Personal information
- Full name: Thomas Henry Wilson
- Born: 10 June 1841 Cheltenham, Gloucestershire, England
- Died: 31 January 1929 (aged 87) Bedford, Bedfordshire, England
- Batting: Unknown
- Role: Occasional wicket-keeper

Domestic team information
- 1869: Marylebone Cricket Club
- 1870: Hampshire

Career statistics
| Competition | First-class |
| Matches | 3 |
| Runs scored | 23 |
| Batting average | 3.83 |
| 100s/50s | –/– |
| Top score | 9 |
| Catches/stumpings | –/1 |
- Source: Cricinfo, 14 February 2010

= Thomas Wilson (cricketer, born 1841) =

English cricketer

Thomas Henry Wilson (10 June 1841 – 31 January 1929) was an English first-class cricketer.
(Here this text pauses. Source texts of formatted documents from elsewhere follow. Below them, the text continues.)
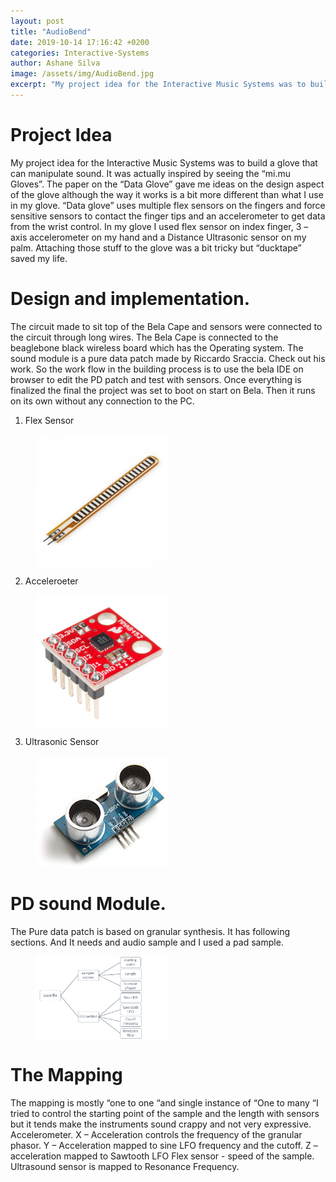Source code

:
 ```yaml
---
layout: post
title: "AudioBend"
date: 2019-10-14 17:16:42 +0200
categories: Interactive-Systems
author: Ashane Silva
image: /assets/img/AudioBend.jpg
excerpt: "My project idea for the Interactive Music Systems was to build a glove that can manipulate sound.  It was actually inspired by seeing the “mi.mu Gloves”.  The paper on the “Data Glove” gave me ideas on the design aspect of the glove although the way it works is a bit more different than what I use in my glove. “Data glove” uses multiple flex sensors on the fingers and force sensitive sensors to contact the finger tips and an accelerometer to get data from the wrist control. In my glove I used flex sensor on index finger, 3 – axis accelerometer on my hand and a Distance Ultrasonic sensor on my palm. Attaching those stuff to the glove was a bit tricky but “ducktape” saved my life."
---
```



# Project Idea
My project idea for the Interactive Music Systems was to build a glove that can manipulate sound.  It was actually inspired by seeing the “mi.mu Gloves”.  The paper on the “Data Glove” gave me ideas on the design aspect of the glove although the way it works is a bit more different than what I use in my glove. “Data glove” uses multiple flex sensors on the fingers and force sensitive sensors to contact the finger tips and an accelerometer to get data from the wrist control. 
In my glove I used flex sensor on index finger, 3 – axis accelerometer on my hand and a Distance Ultrasonic sensor on my palm. Attaching those stuff to the glove was a bit tricky but “ducktape” saved my life. 

# Design and implementation.
The circuit made to sit top of the Bela Cape and sensors were connected to the circuit through long wires. The Bela Cape is connected to the beaglebone black wireless board which has the Operating system. The sound module is a pure data patch made by Riccardo Sraccia. Check out his work. So the work flow in the building process is to use the bela IDE on browser to edit the PD patch and test with sensors. Once everything is finalized the final the project was set to boot on start on Bela. Then it runs on its own without any connection to the PC. 

1. Flex Sensor
<figure>
<img src="/assets/img/FLEX.jpg" width = "50%" align="center" />
</figure>

2. Acceleroeter
<figure>
<img src="/assets/img/ACC.jpg" width = "50%" align="center" />
</figure>

3. Ultrasonic Sensor
<figure>
<img src="/assets/img/ULTRA.jpg" width = "50%" align="center" />
</figure>


# PD sound Module. 
The Pure data patch is based on granular synthesis. It has following sections. And It needs and audio sample and I used a pad sample.

<figure>
<img src="/assets/img/SOUNDM.png" width = "50%" align="center" />
</figure>


# The Mapping 
The mapping is mostly “one to one “and single instance of “One to many “I tried to control the starting point of the sample and the length with sensors but it tends make the instruments sound crappy and not very expressive. 
Accelerometer. 
X – Acceleration controls the frequency of the granular phasor. 
Y – Acceleration mapped to sine LFO frequency and the cutoff. 
Z –acceleration mapped to Sawtooth LFO
Flex sensor - speed of the sample. 
Ultrasound sensor is mapped to Resonance Frequency. 



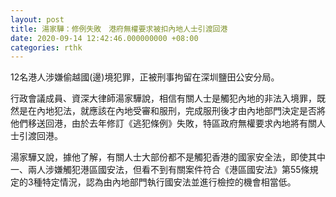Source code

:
 ```yaml
---
layout: post
title: 湯家驊：修例失敗　港府無權要求被扣內地人士引渡回港
date: 2020-09-14 12:42:46.000000000 +08:00
categories: rthk
---
```


12名港人涉嫌偷越國(邊)境犯罪，正被刑事拘留在深圳鹽田公安分局。

行政會議成員、資深大律師湯家驊說，相信有關人士是觸犯內地的非法入境罪，既然是在內地犯法，就應該在內地受審和服刑，完成服刑後才由內地部門決定是否將他們移送回港，由於去年修訂《逃犯條例》失敗，特區政府無權要求內地將有關人士引渡回港。

湯家驊又說，據他了解，有關人士大部份都不是觸犯香港的國家安全法，即使其中一、兩人涉嫌觸犯港區國安法，但看不到有關案件符合《港區國安法》第55條規定的3種特定情況，認為由內地部門執行國安法並進行檢控的機會相當低。
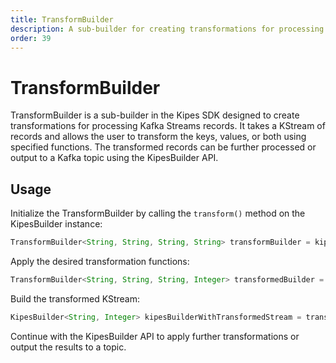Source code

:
 ```yaml
---
title: TransformBuilder
description: A sub-builder for creating transformations for processing Kafka Streams records.
order: 39
---
```


# TransformBuilder

TransformBuilder is a sub-builder in the Kipes SDK designed to create transformations for processing Kafka Streams
records. It takes a KStream of records and allows the user to transform the keys, values, or both using specified
functions. The transformed records can be further processed or output to a Kafka topic using the KipesBuilder API.

## Usage

Initialize the TransformBuilder by calling the `transform()` method on the KipesBuilder instance:

```java
TransformBuilder<String, String, String, String> transformBuilder = kipesBuilder.transform();
```
Apply the desired transformation functions:

```java
TransformBuilder<String, String, String, Integer> transformedBuilder = transformBuilder.changeValue((key, value) -> Integer.parseInt(value));
```
Build the transformed KStream:

```java
KipesBuilder<String, Integer> kipesBuilderWithTransformedStream = transformedBuilder.asValueType(resultValueSerde);
```
Continue with the KipesBuilder API to apply further transformations or output the results to a topic.
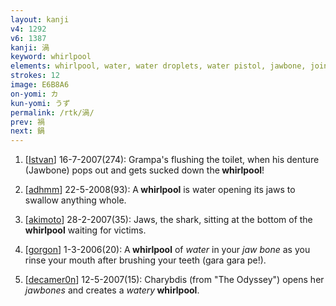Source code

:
 ```yaml
---
layout: kanji
v4: 1292
v6: 1387
kanji: 渦
keyword: whirlpool
elements: whirlpool, water, water droplets, water pistol, jawbone, joint, hood, mouth
strokes: 12
image: E6B8A6
on-yomi: カ
kun-yomi: うず
permalink: /rtk/渦/
prev: 禍
next: 鍋
---
```


1) [<a href="http://kanji.koohii.com/profile/Istvan">Istvan</a>] 16-7-2007(274): Grampa&#039;s flushing the toilet, when his denture (Jawbone) pops out and gets sucked down the<strong> whirlpool</strong>!

2) [<a href="http://kanji.koohii.com/profile/adhmm">adhmm</a>] 22-5-2008(93): A<strong> whirlpool</strong> is water opening its jaws to swallow anything whole.

3) [<a href="http://kanji.koohii.com/profile/akimoto">akimoto</a>] 28-2-2007(35): Jaws, the shark, sitting at the bottom of the<strong> whirlpool</strong> waiting for victims.

4) [<a href="http://kanji.koohii.com/profile/gorgon">gorgon</a>] 1-3-2006(20): A<strong> whirlpool</strong> of <em>water</em> in your <em>jaw bone</em> as you rinse your mouth after brushing your teeth (gara gara pe!).

5) [<a href="http://kanji.koohii.com/profile/decamer0n">decamer0n</a>] 12-5-2007(15): Charybdis (from &quot;The Odyssey&quot;) opens her <em>jawbones</em> and creates a <em>watery</em><strong> whirlpool</strong>.

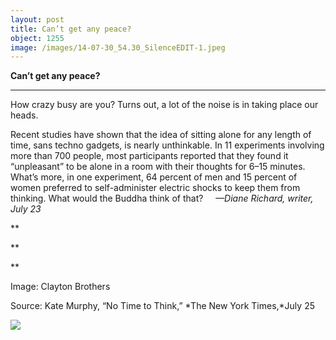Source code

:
 ```yaml
---
layout: post
title: Can’t get any peace?
object: 1255
image: /images/14-07-30_54.30_SilenceEDIT-1.jpeg
---
```

**Can’t get any peace?**

****

How crazy busy are you? Turns out, a lot of the noise is in taking place our heads.

Recent studies have shown that the idea of sitting alone for any length of time, sans techno gadgets, is nearly unthinkable. In 11 experiments involving more than 700 people, most participants reported that they found it  “unpleasant” to be alone in a room with their thoughts for 6–15 minutes. What’s more, in one experiment, 64 percent of men and 15 percent of women preferred to self-administer electric shocks to keep them from thinking. What would the Buddha think of that?  
   *—Diane Richard, writer, July 23*

**

**

**

Image: Clayton Brothers

Source: Kate Murphy, “No Time to Think,” *The New York Times,*July 25

![]({{siteurl.base}}/images/14-07-30_54.30_SilenceEDIT-1.jpeg)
Wilson was born at Cheltenham in June 1841. He began playing representative county cricket in minor matches for Huntingdonshire between 1862 and 1869. He later played first-class cricket, making his first-class debut for the Marylebone Cricket Club against Hampshire at Southampton in 1869. The following season, he made two first-class appearances for Hampshire against Lancashire at Old Trafford and Southampton. In three first-class matches, he scored 23 runs at an average of 3.23, while keeping-wicket he made a single stumping. Wilson died in Bedford on 31 January 1929, with his funeral taking place at the Holy Trinity Church in Bedford.